Moody

I had a roommate in college who was moody.  She's still one of my closest friends and I'm sure that what I'm about to say, she'll agree with.  Sometimes she'd come home or wake up in a bad mood and my "Good Morning!" or "What's Up?" would be met with a no-eye contact grunt.  It was her way of saying "You probably oughta back the eff off"...which I always then did.  Most of my college friends have lived with her at one point or another over the years and we all had the same experience.  And, truth is that even though at first it was hard not to take personally, we all learned that it was NOTHING to take personally.  She's just moody.  That is all there is to it.  She is the first to admit that she can be tough (and I am sorry, my friend - you know who you are, for using you as an example here...you know I love you....winkie face!;))

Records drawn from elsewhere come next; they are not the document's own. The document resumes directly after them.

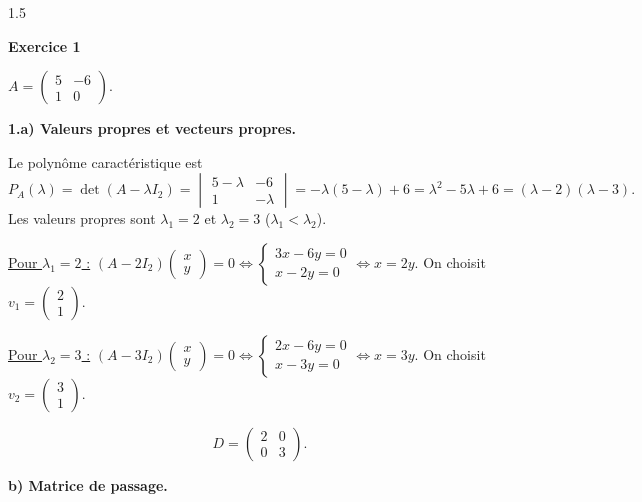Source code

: \documentclass[12pt]{article}
\begin{document}
\begin{spacing}{1.5}

\textbf{Exercice 1}

$A=\begin{pmatrix}5&-6\\1&0\end{pmatrix}$.

\textbf{1.a) Valeurs propres et vecteurs propres.}

Le polynôme caractéristique est
\[
P_A(\lambda)=\det(A-\lambda I_2)=\begin{vmatrix}5-\lambda&-6\\1&-\lambda\end{vmatrix}=-\lambda(5-\lambda)+6=\lambda^2-5\lambda+6=(\lambda-2)(\lambda-3).
\]
Les valeurs propres sont $\lambda_1=2$ et $\lambda_2=3$ ($\lambda_1<\lambda_2$).

\underline{Pour $\lambda_1=2$ :} $(A-2I_2)\begin{pmatrix}x\\y\end{pmatrix}=0\iff\begin{cases}3x-6y=0\\x-2y=0\end{cases}\iff x=2y$. On choisit $v_1=\begin{pmatrix}2\\1\end{pmatrix}$.

\underline{Pour $\lambda_2=3$ :} $(A-3I_2)\begin{pmatrix}x\\y\end{pmatrix}=0\iff\begin{cases}2x-6y=0\\x-3y=0\end{cases}\iff x=3y$. On choisit $v_2=\begin{pmatrix}3\\1\end{pmatrix}$.

\[
D=\begin{pmatrix}2&0\\0&3\end{pmatrix}.
\]

\textbf{b) Matrice de passage.}


\end{spacing}
\end{document}
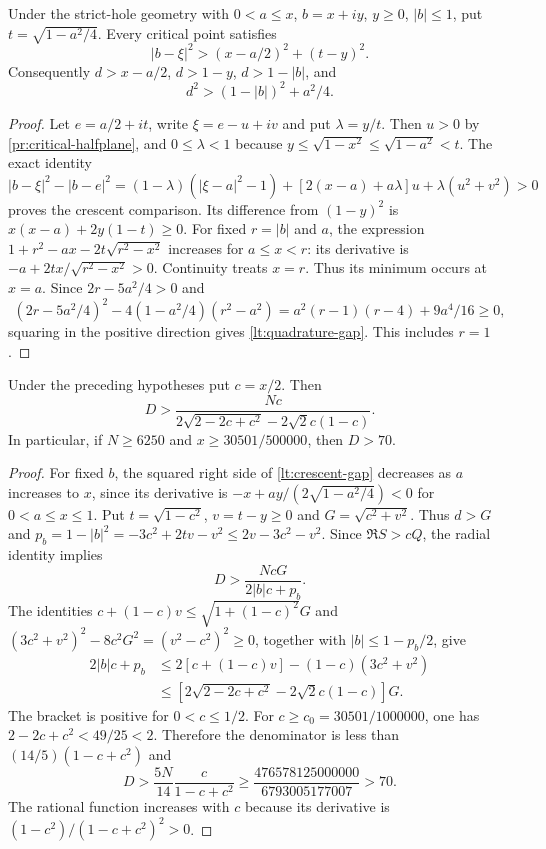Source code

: \begin{lemma}\label{lt:crescent}
Under the strict-hole geometry with $0<a\le x$, $b=x+iy$,
$y\ge0$, $|b|\le1$, put $t=\sqrt{1-a^2/4}$.
Every critical point satisfies
\begin{equation}\label{lt:crescent-gap}
 |b-\xi|^2>(x-a/2)^2+(t-y)^2.
\end{equation}
Consequently $d>x-a/2$, $d>1-y$, $d>1-|b|$, and
\begin{equation}\label{lt:quadrature-gap}
 d^2>(1-|b|)^2+a^2/4.
\end{equation}
\end{lemma}
\begin{proof}
Let $e=a/2+it$, write $\xi=e-u+iv$ and put $\lambda=y/t$.
Then $u>0$ by \eqref{pr:critical-halfplane}, and $0\le\lambda<1$
because $y\le\sqrt{1-x^2}\le\sqrt{1-a^2}<t$.
The exact identity
\[
 |b-\xi|^2-|b-e|^2
 =(1-\lambda)(|\xi-a|^2-1)
       +[2(x-a)+a\lambda]u+\lambda(u^2+v^2)>0
\]
proves the crescent comparison. Its difference from
$(1-y)^2$ is $x(x-a)+2y(1-t)\ge0$.
For fixed $r=|b|$ and $a$, the expression
$1+r^2-ax-2t\sqrt{r^2-x^2}$ increases for $a\le x<r$:
its derivative is $-a+2tx/\sqrt{r^2-x^2}>0$.
Continuity treats $x=r$. Thus its minimum occurs at $x=a$.
Since $2r-5a^2/4>0$ and
\[
 (2r-5a^2/4)^2-4(1-a^2/4)(r^2-a^2)
       =a^2(r-1)(r-4)+9a^4/16\ge0,
\]
squaring in the positive direction gives
\eqref{lt:quadrature-gap}. This includes $r=1$.
\end{proof}

\begin{lemma}\label{lt:direct-D70}
Under the preceding hypotheses put $c=x/2$. Then
\[
 D>\frac{Nc}{2\sqrt{2-2c+c^2}-2\sqrt2c(1-c)}.
\]
In particular, if $N\ge6250$ and $x\ge30501/500000$, then $D>70$.
\end{lemma}
\begin{proof}
For fixed $b$, the squared right side of \eqref{lt:crescent-gap}
decreases as $a$ increases to $x$, since its derivative is
$-x+ay/(2\sqrt{1-a^2/4})<0$ for $0<a\le x\le1$.
Put $t=\sqrt{1-c^2}$, $v=t-y\ge0$ and $G=\sqrt{c^2+v^2}$.
Thus $d>G$ and $p_b=1-|b|^2=-3c^2+2tv-v^2\le2v-3c^2-v^2$.
Since $\Re S>cQ$, the radial identity implies
\[
 D>\frac{NcG}{2|b|c+p_b}.
\]
The identities
$c+(1-c)v\le\sqrt{1+(1-c)^2}G$ and
$(3c^2+v^2)^2-8c^2G^2=(v^2-c^2)^2\ge0$,
together with $|b|\le1-p_b/2$, give
\begin{align*}
 2|b|c+p_b&\le2[c+(1-c)v]-(1-c)(3c^2+v^2)\\
 &\le
 [2\sqrt{2-2c+c^2}-2\sqrt2c(1-c)]G.
\end{align*}
The bracket is positive for $0<c\le1/2$.
For $c\ge c_0=30501/1000000$, one has
$2-2c+c^2<49/25<2$. Therefore the denominator is less than
$(14/5)(1-c+c^2)$ and
\[
 D>\frac{5N}{14}\frac{c}{1-c+c^2}
 \ge\frac{476578125000000}{6793005177007}>70.
\]
The rational function increases with $c$ because its derivative is
$(1-c^2)/(1-c+c^2)^2>0$.
\end{proof}

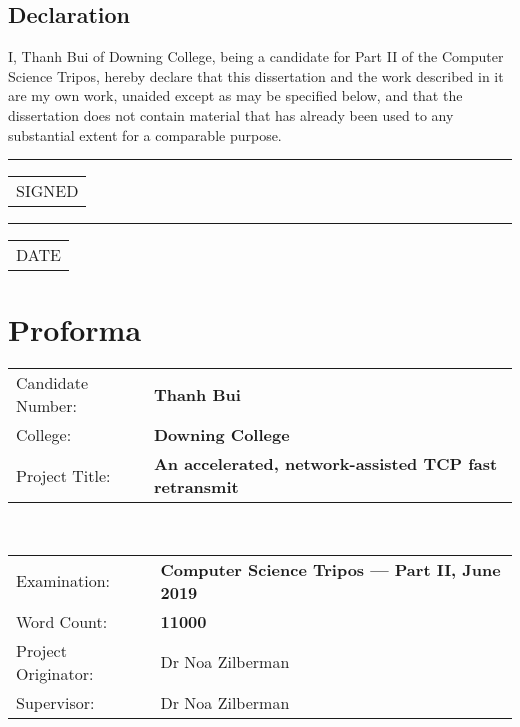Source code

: \section*{Declaration}

I, Thanh Bui of Downing College, being a candidate for Part II of the Computer Science Tripos, hereby declare that this dissertation and the work described in it are my own work, unaided except as may be specified below, and that the dissertation does not contain material that has already been used to any substantial extent for a comparable purpose.

\begin{minipage}[t]{0.4\textwidth}
	\vspace*{1.5cm}  %
	\hrule
	\vspace{1mm} %
	\begin{tabular}[t]{l}
		SIGNED
	\end{tabular}
\end{minipage} 
\hspace{2cm}
\begin{minipage}[t]{0.4\textwidth}
	\vspace*{1.5cm}  %
	\hrule
	\vspace{1mm} %
	\begin{tabular}[t]{l}
		DATE
	\end{tabular}
\end{minipage}

\chapter*{Proforma}

{\large
\begin{tabular}{ l@{\hskip 3.25em} p{11cm}}
	Candidate Number:               & \bf Thanh Bui \\
	College:            & \bf Downing College \\
	Project Title:      & \bf An accelerated, network-assisted TCP fast retransmit \\
\end{tabular}
}
\\
{\large
\begin{tabular}{ l p{11.5cm}}
	Examination:        & \bf Computer Science Tripos --- Part II, June 2019  \\
	Word Count:         & \bf 11000\footnotemark	 \\
	Project Originator: & Dr Noa Zilberman               \\
	Supervisor:         & Dr Noa Zilberman             		\\ 
\end{tabular}
}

Not long after we lost Maxie, I heard from another bereaved mommy.  She gave me some advice to apply to my marriage, something that really applies to most of our relationships.  She told me that no matter how distant the other one seems or how angry they act, it isn't about US...it is about the circumstances of our loss.  I actually can't remember if I shared this advice with Ted...I know I sent him that email because there was a lot of other stuff in there worth sharing as well.  I feel very lucky that he just seems to know, but sometimes it is easier than other times.

There are days when I cannot muster a smile, days when I can hardly make eye contact because I am so beaten down, so crushed.  He has those days too, though they are less frequent than mine.  It can be hard to not take it personally.  Sometimes one of us needs to remind the other one that it isn't about them - that we are just in a bad mood.  We don't then need to explain WHY, we both know why the other one feels down.  It is obvious.  I can see where this communication barrier alone could ruin a marriage.  I am grateful that my marriage has not suffered because of our loss.  I think we have given one another the space to grieve, each in our own way.  It hasn't been easy for either of us.  Another bereaved mother asked me the other day how I comfort Ted when he is down.  I told her that I don't.  That doesn't mean I don't try...it often means he won't let me in to do so....and that's ok.

The truth is that this isn't only something that exists in a marriage..because I don't miraculously perk up when someone else comes around.  I will never forget Maxie's first birthday - a day we "celebrated" with friends and family - a day we celebrated without Maxie.  I could not lift my head to make eye contact with anyone there.  I didn't want to see their pitying looks, their cocked heads, their uncomfortable smiles.  I wasn't sure what kind of a face I could muster up once my eyes met theirs.  Would I smile?  I couldn't do it.  I remember my dad pulled me into my bedroom and asked me, "What's wrong?"  "Max died", I replied.  I have had that same exchange with many - many times - as I've cried and cried - "What's wrong?", they ask.  Max died.  The whole world is wrong as far as I am concerned.

In the past year a lot of people have left my house thinking I was mad at them.  I am sorry for that.  Well, let me rephrase - I am sorry that they took my agony personally.  I am not sorry that I am in agony.  It has been beyond my control.  But, I have felt guilty that every time Ted's family has come to visit in the past year, I haven't been a good hostess (and THAT is the understatement of the year.  I can hardly get off the couch.)  I can only hope that they understand that my sorrow is not a reflection of them.  In fact, it has nothing at all to do with them.  Every single time my mother has spent any time with me over the past year, she has left wondering why I am mad at her and no matter how many times I explain that I am mad that Max is gone, she's not buying it.  She is convinced that I am angry at her, that my complete devastation has something to do with her.  How do I convince her that my bad mood has nothing to do with her?  I guess I can't.  I sometimes try to fake "better" and that seems to work, but I haven't got it in me to keep it up.  The LITERAL worst thing I could ever imagine happening in my life DID.

I wonder every day how I will go on without my sweet Max.  Since Mo arrived, it has felt easier.  I can see a future, even though I am living with deep feelings and looping flashes of fear.  Still, I am moody.  I am so so moody.  And, I whereas I used to only have one mood - DARK - I now vacillate between feelings of horror, devastation and trauma and THEN pure, exuberant joy for my little Mo. I AM Moody.  Try to keep in mind - it's not a reflection of how I feel about you - it's just how I feel.

2 comments

Susan Ireland said...

The LITERAL worst thing I could ever imagine happening in my life DID. Amen


Be as fucked off you like Abby. Me too x

greg said...

I never found Audrey to be that moody? j/k


And you don't owe me - or anyone - even the slightest apology. You were/are suffering through something none of us can fathom. The onus has always been on your friends to understand that. Expecting the old Abby was someone else's issue...not yours.